### EXERCISE OBJECTIVE:
Return, word for word, every entry in the listing below, but not its images.

### EXERCISE INPUTS:

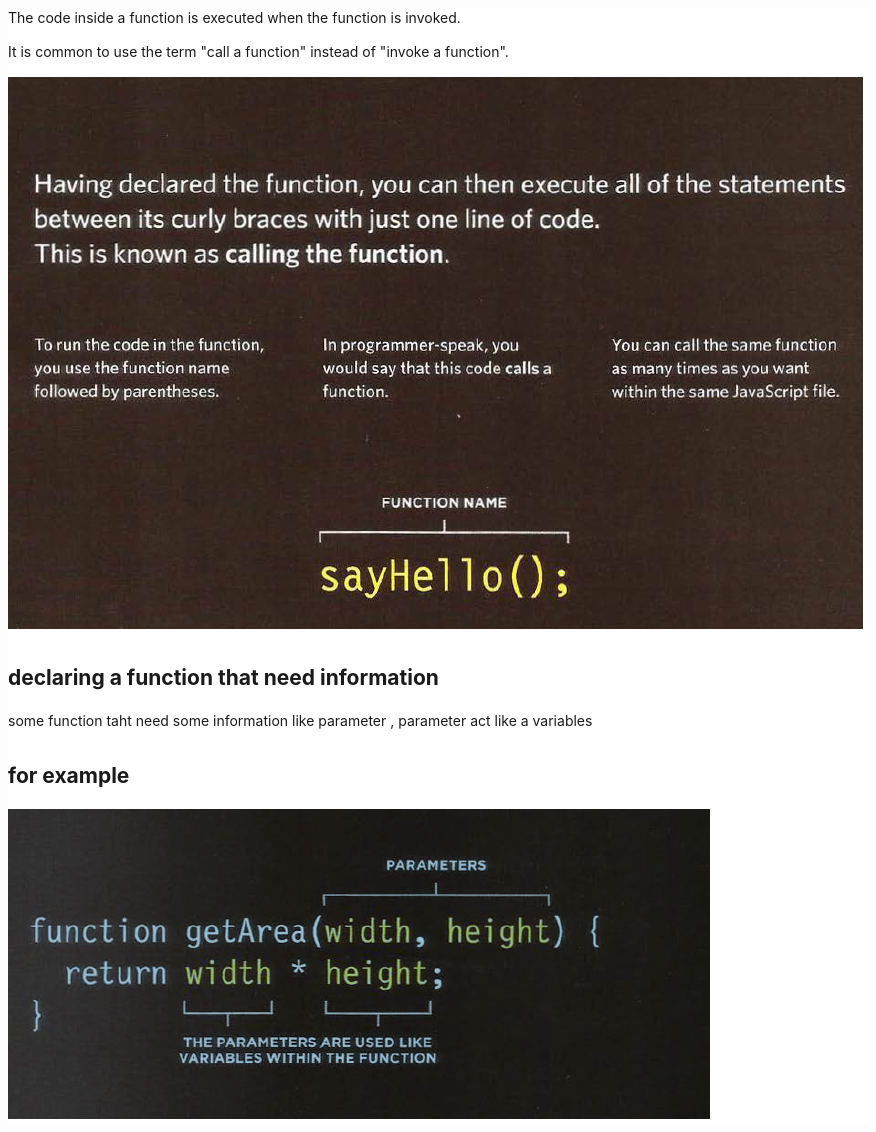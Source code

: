 The code inside a function is executed when the function is invoked.

It is common to use the term "call a function" instead of "invoke a function".

![img](../assets/ssdf.png)

## declaring a function that need information 

some function taht need some information like parameter ,
parameter act like a variables 

## for example 

![img](../assets/aaaa.png)
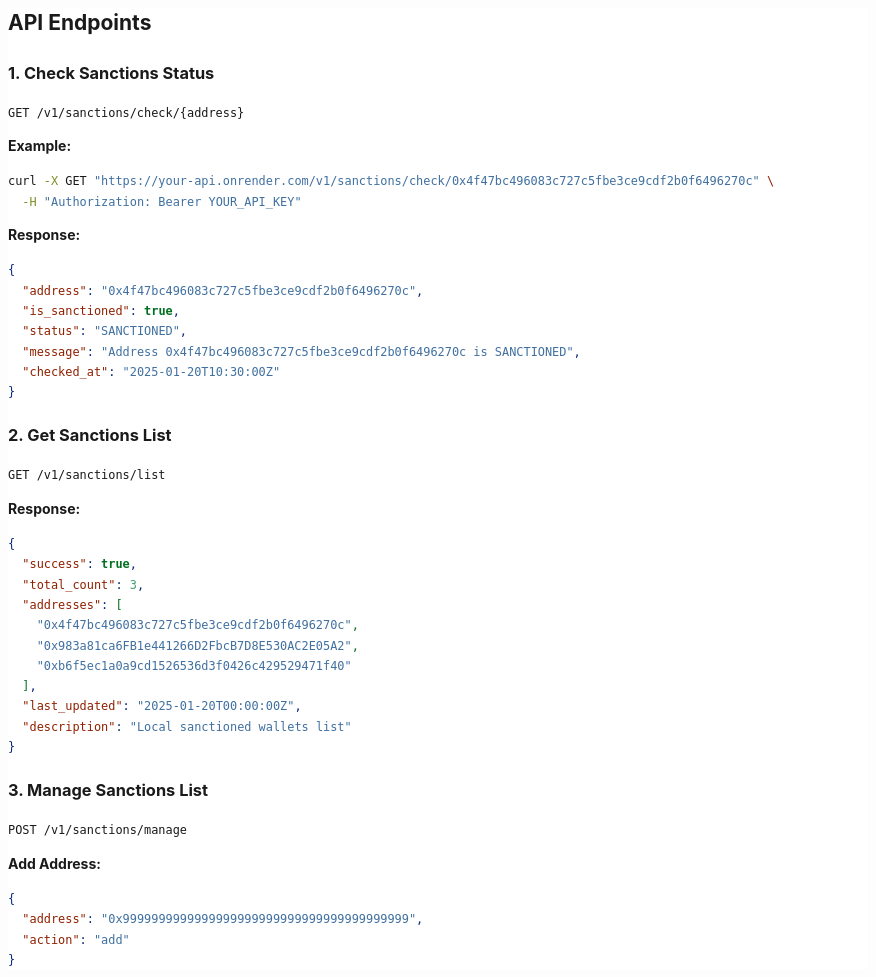 ## API Endpoints

### 1. Check Sanctions Status
```bash
GET /v1/sanctions/check/{address}
```
**Example:**
```bash
curl -X GET "https://your-api.onrender.com/v1/sanctions/check/0x4f47bc496083c727c5fbe3ce9cdf2b0f6496270c" \
  -H "Authorization: Bearer YOUR_API_KEY"
```

**Response:**
```json
{
  "address": "0x4f47bc496083c727c5fbe3ce9cdf2b0f6496270c",
  "is_sanctioned": true,
  "status": "SANCTIONED",
  "message": "Address 0x4f47bc496083c727c5fbe3ce9cdf2b0f6496270c is SANCTIONED",
  "checked_at": "2025-01-20T10:30:00Z"
}
```

### 2. Get Sanctions List
```bash
GET /v1/sanctions/list
```
**Response:**
```json
{
  "success": true,
  "total_count": 3,
  "addresses": [
    "0x4f47bc496083c727c5fbe3ce9cdf2b0f6496270c",
    "0x983a81ca6FB1e441266D2FbcB7D8E530AC2E05A2",
    "0xb6f5ec1a0a9cd1526536d3f0426c429529471f40"
  ],
  "last_updated": "2025-01-20T00:00:00Z",
  "description": "Local sanctioned wallets list"
}
```

### 3. Manage Sanctions List
```bash
POST /v1/sanctions/manage
```

**Add Address:**
```json
{
  "address": "0x9999999999999999999999999999999999999999",
  "action": "add"
}
```
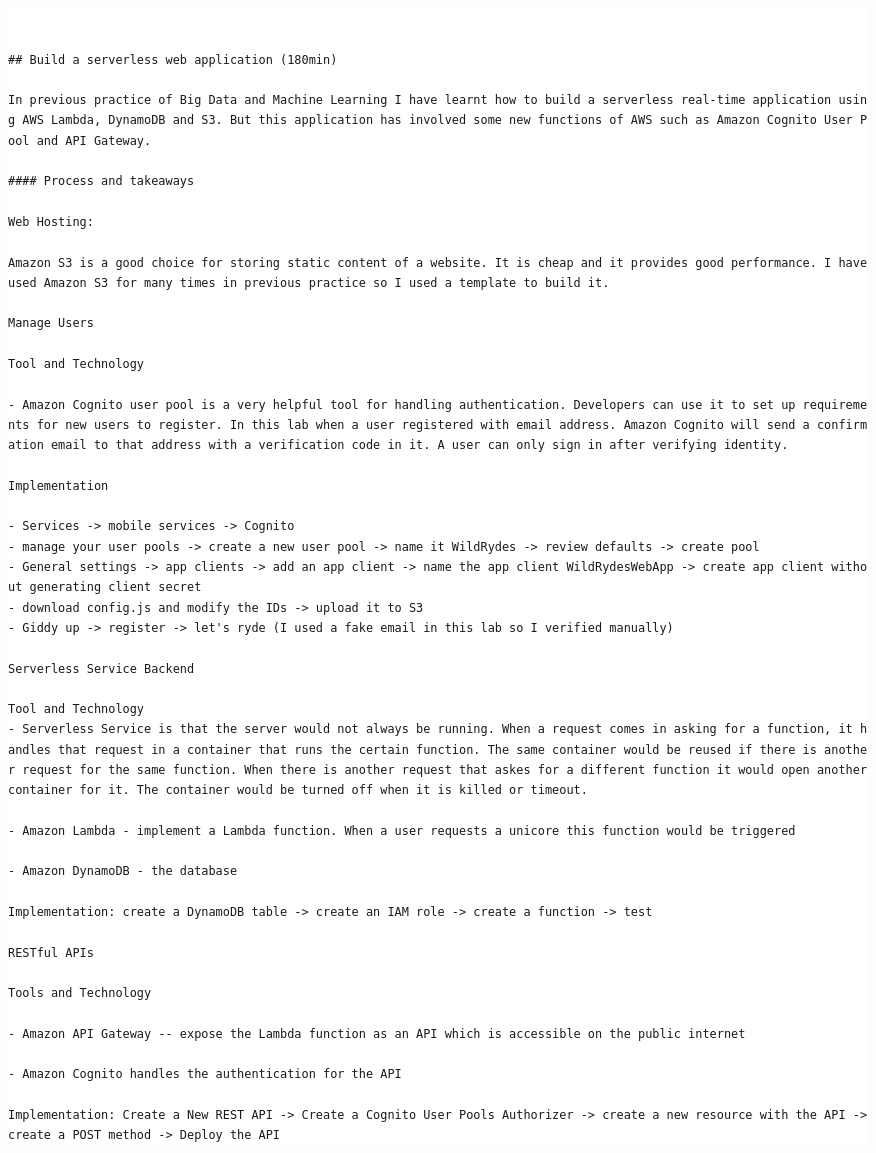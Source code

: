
```


## Build a serverless web application (180min)

In previous practice of Big Data and Machine Learning I have learnt how to build a serverless real-time application using AWS Lambda, DynamoDB and S3. But this application has involved some new functions of AWS such as Amazon Cognito User Pool and API Gateway. 

#### Process and takeaways 

Web Hosting: 

Amazon S3 is a good choice for storing static content of a website. It is cheap and it provides good performance. I have used Amazon S3 for many times in previous practice so I used a template to build it. 

Manage Users

Tool and Technology

- Amazon Cognito user pool is a very helpful tool for handling authentication. Developers can use it to set up requirements for new users to register. In this lab when a user registered with email address. Amazon Cognito will send a confirmation email to that address with a verification code in it. A user can only sign in after verifying identity. 

Implementation

- Services -> mobile services -> Cognito
- manage your user pools -> create a new user pool -> name it WildRydes -> review defaults -> create pool
- General settings -> app clients -> add an app client -> name the app client WildRydesWebApp -> create app client without generating client secret
- download config.js and modify the IDs -> upload it to S3
- Giddy up -> register -> let's ryde (I used a fake email in this lab so I verified manually)

Serverless Service Backend

Tool and Technology
- Serverless Service is that the server would not always be running. When a request comes in asking for a function, it handles that request in a container that runs the certain function. The same container would be reused if there is another request for the same function. When there is another request that askes for a different function it would open another container for it. The container would be turned off when it is killed or timeout. 

- Amazon Lambda - implement a Lambda function. When a user requests a unicore this function would be triggered

- Amazon DynamoDB - the database 

Implementation: create a DynamoDB table -> create an IAM role -> create a function -> test

RESTful APIs

Tools and Technology

- Amazon API Gateway -- expose the Lambda function as an API which is accessible on the public internet

- Amazon Cognito handles the authentication for the API

Implementation: Create a New REST API -> Create a Cognito User Pools Authorizer -> create a new resource with the API -> create a POST method -> Deploy the API

```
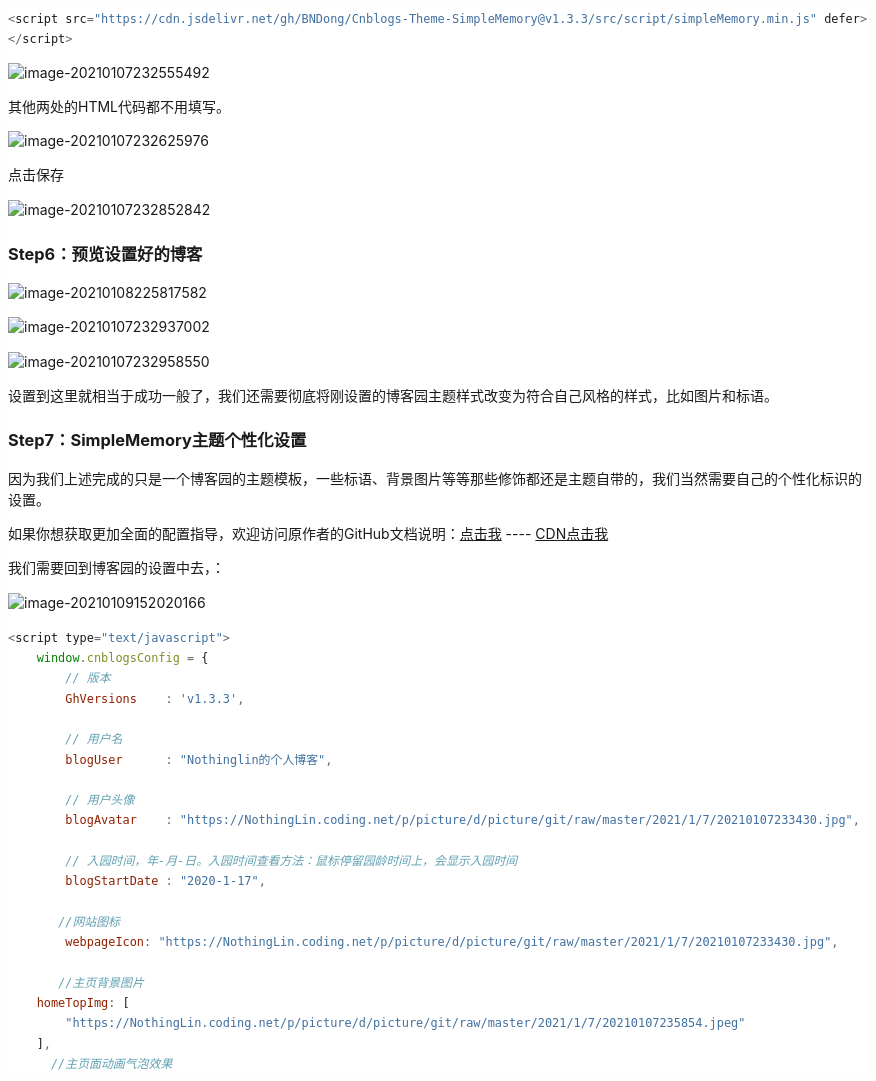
 ```JavaScript
<script src="https://cdn.jsdelivr.net/gh/BNDong/Cnblogs-Theme-SimpleMemory@v1.3.3/src/script/simpleMemory.min.js" defer></script>
```

![image-20210107232555492](https://i.loli.net/2021/01/08/3bsu72ewVANidTq.png)

其他两处的HTML代码都不用填写。

![image-20210107232625976](https://i.loli.net/2021/01/08/Qi7h34G6DHLcqas.png)

点击保存

![image-20210107232852842](https://i.loli.net/2021/01/08/rbN9aAM1SkXQOzp.png)



### Step6：预览设置好的博客

![image-20210108225817582](https://i.loli.net/2021/01/08/3yn62exPGCilr8X.png)

![image-20210107232937002](https://i.loli.net/2021/01/08/7JEpIjQi3BnxD81.png)

![image-20210107232958550](https://i.loli.net/2021/01/08/M7zWUjPVCYDZ4Bu.png)

设置到这里就相当于成功一般了，我们还需要彻底将刚设置的博客园主题样式改变为符合自己风格的样式，比如图片和标语。



### Step7：SimpleMemory主题个性化设置

因为我们上述完成的只是一个博客园的主题模板，一些标语、背景图片等等那些修饰都还是主题自带的，我们当然需要自己的个性化标识的设置。

如果你想获取更加全面的配置指导，欢迎访问原作者的GitHub文档说明：[点击我](https://github.com/Nothing-lin/Cnblogs-Theme-SimpleMemory/blob/master/docs/v1.1/Docs/Customization/config.md) ---- [CDN点击我](https://cdn.fobzs.com/-----https://github.com/Nothing-lin/Cnblogs-Theme-SimpleMemory/blob/master/docs/v1.1/Docs/Customization/config.md)

我们需要回到博客园的设置中去，：

![image-20210109152020166](https://i.loli.net/2021/01/09/6w4z38tYCOJcmDs.png)

```javascript
<script type="text/javascript">
    window.cnblogsConfig = {
        // 版本
        GhVersions    : 'v1.3.3', 

        // 用户名
        blogUser      : "Nothinglin的个人博客", 

        // 用户头像
        blogAvatar    : "https://NothingLin.coding.net/p/picture/d/picture/git/raw/master/2021/1/7/20210107233430.jpg",

        // 入园时间，年-月-日。入园时间查看方法：鼠标停留园龄时间上，会显示入园时间
        blogStartDate : "2020-1-17", 
      
       //网站图标
        webpageIcon: "https://NothingLin.coding.net/p/picture/d/picture/git/raw/master/2021/1/7/20210107233430.jpg",

       //主页背景图片
    homeTopImg: [
        "https://NothingLin.coding.net/p/picture/d/picture/git/raw/master/2021/1/7/20210107235854.jpeg"
    ],
      //主页面动画气泡效果
```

### REPLY:
Source code

: The code inside a function is executed when the function is invoked.

It is common to use the term "call a function" instead of "invoke a function".

![img](../assets/ssdf.png)

## declaring a function that need information 

some function taht need some information like parameter ,
parameter act like a variables 

## for example 

![img](../assets/aaaa.png)
 ## API Endpoints

### 1. Check Sanctions Status
```bash
GET /v1/sanctions/check/{address}
```
**Example:**
```bash
curl -X GET "https://your-api.onrender.com/v1/sanctions/check/0x4f47bc496083c727c5fbe3ce9cdf2b0f6496270c" \
  -H "Authorization: Bearer YOUR_API_KEY"
```

**Response:**
```json
{
  "address": "0x4f47bc496083c727c5fbe3ce9cdf2b0f6496270c",
  "is_sanctioned": true,
  "status": "SANCTIONED",
  "message": "Address 0x4f47bc496083c727c5fbe3ce9cdf2b0f6496270c is SANCTIONED",
  "checked_at": "2025-01-20T10:30:00Z"
}
```

### 2. Get Sanctions List
```bash
GET /v1/sanctions/list
```
**Response:**
```json
{
  "success": true,
  "total_count": 3,
  "addresses": [
    "0x4f47bc496083c727c5fbe3ce9cdf2b0f6496270c",
    "0x983a81ca6FB1e441266D2FbcB7D8E530AC2E05A2",
    "0xb6f5ec1a0a9cd1526536d3f0426c429529471f40"
  ],
  "last_updated": "2025-01-20T00:00:00Z",
  "description": "Local sanctioned wallets list"
}
```

### 3. Manage Sanctions List
```bash
POST /v1/sanctions/manage
```

**Add Address:**
```json
{
  "address": "0x9999999999999999999999999999999999999999",
  "action": "add"
}
```
Source code

:
```


## Build a serverless web application (180min)

In previous practice of Big Data and Machine Learning I have learnt how to build a serverless real-time application using AWS Lambda, DynamoDB and S3. But this application has involved some new functions of AWS such as Amazon Cognito User Pool and API Gateway. 

#### Process and takeaways 

Web Hosting: 

Amazon S3 is a good choice for storing static content of a website. It is cheap and it provides good performance. I have used Amazon S3 for many times in previous practice so I used a template to build it. 

Manage Users

Tool and Technology

- Amazon Cognito user pool is a very helpful tool for handling authentication. Developers can use it to set up requirements for new users to register. In this lab when a user registered with email address. Amazon Cognito will send a confirmation email to that address with a verification code in it. A user can only sign in after verifying identity. 

Implementation

- Services -> mobile services -> Cognito
- manage your user pools -> create a new user pool -> name it WildRydes -> review defaults -> create pool
- General settings -> app clients -> add an app client -> name the app client WildRydesWebApp -> create app client without generating client secret
- download config.js and modify the IDs -> upload it to S3
- Giddy up -> register -> let's ryde (I used a fake email in this lab so I verified manually)

Serverless Service Backend

Tool and Technology
- Serverless Service is that the server would not always be running. When a request comes in asking for a function, it handles that request in a container that runs the certain function. The same container would be reused if there is another request for the same function. When there is another request that askes for a different function it would open another container for it. The container would be turned off when it is killed or timeout. 

- Amazon Lambda - implement a Lambda function. When a user requests a unicore this function would be triggered

- Amazon DynamoDB - the database 

Implementation: create a DynamoDB table -> create an IAM role -> create a function -> test

RESTful APIs

Tools and Technology

- Amazon API Gateway -- expose the Lambda function as an API which is accessible on the public internet

- Amazon Cognito handles the authentication for the API

Implementation: Create a New REST API -> Create a Cognito User Pools Authorizer -> create a new resource with the API -> create a POST method -> Deploy the API

```
 ```JavaScript
<script src="https://cdn.jsdelivr.net/gh/BNDong/Cnblogs-Theme-SimpleMemory@v1.3.3/src/script/simpleMemory.min.js" defer></script>
```

![image-20210107232555492](https://i.loli.net/2021/01/08/3bsu72ewVANidTq.png)

其他两处的HTML代码都不用填写。

![image-20210107232625976](https://i.loli.net/2021/01/08/Qi7h34G6DHLcqas.png)

点击保存

![image-20210107232852842](https://i.loli.net/2021/01/08/rbN9aAM1SkXQOzp.png)



### Step6：预览设置好的博客

![image-20210108225817582](https://i.loli.net/2021/01/08/3yn62exPGCilr8X.png)

![image-20210107232937002](https://i.loli.net/2021/01/08/7JEpIjQi3BnxD81.png)

![image-20210107232958550](https://i.loli.net/2021/01/08/M7zWUjPVCYDZ4Bu.png)

设置到这里就相当于成功一般了，我们还需要彻底将刚设置的博客园主题样式改变为符合自己风格的样式，比如图片和标语。



### Step7：SimpleMemory主题个性化设置

因为我们上述完成的只是一个博客园的主题模板，一些标语、背景图片等等那些修饰都还是主题自带的，我们当然需要自己的个性化标识的设置。

如果你想获取更加全面的配置指导，欢迎访问原作者的GitHub文档说明：[点击我](https://github.com/Nothing-lin/Cnblogs-Theme-SimpleMemory/blob/master/docs/v1.1/Docs/Customization/config.md) ---- [CDN点击我](https://cdn.fobzs.com/-----https://github.com/Nothing-lin/Cnblogs-Theme-SimpleMemory/blob/master/docs/v1.1/Docs/Customization/config.md)

我们需要回到博客园的设置中去，：

![image-20210109152020166](https://i.loli.net/2021/01/09/6w4z38tYCOJcmDs.png)

```javascript
<script type="text/javascript">
    window.cnblogsConfig = {
        // 版本
        GhVersions    : 'v1.3.3', 

        // 用户名
        blogUser      : "Nothinglin的个人博客", 

        // 用户头像
        blogAvatar    : "https://NothingLin.coding.net/p/picture/d/picture/git/raw/master/2021/1/7/20210107233430.jpg",

        // 入园时间，年-月-日。入园时间查看方法：鼠标停留园龄时间上，会显示入园时间
        blogStartDate : "2020-1-17", 
      
       //网站图标
        webpageIcon: "https://NothingLin.coding.net/p/picture/d/picture/git/raw/master/2021/1/7/20210107233430.jpg",

       //主页背景图片
    homeTopImg: [
        "https://NothingLin.coding.net/p/picture/d/picture/git/raw/master/2021/1/7/20210107235854.jpeg"
    ],
      //主页面动画气泡效果
```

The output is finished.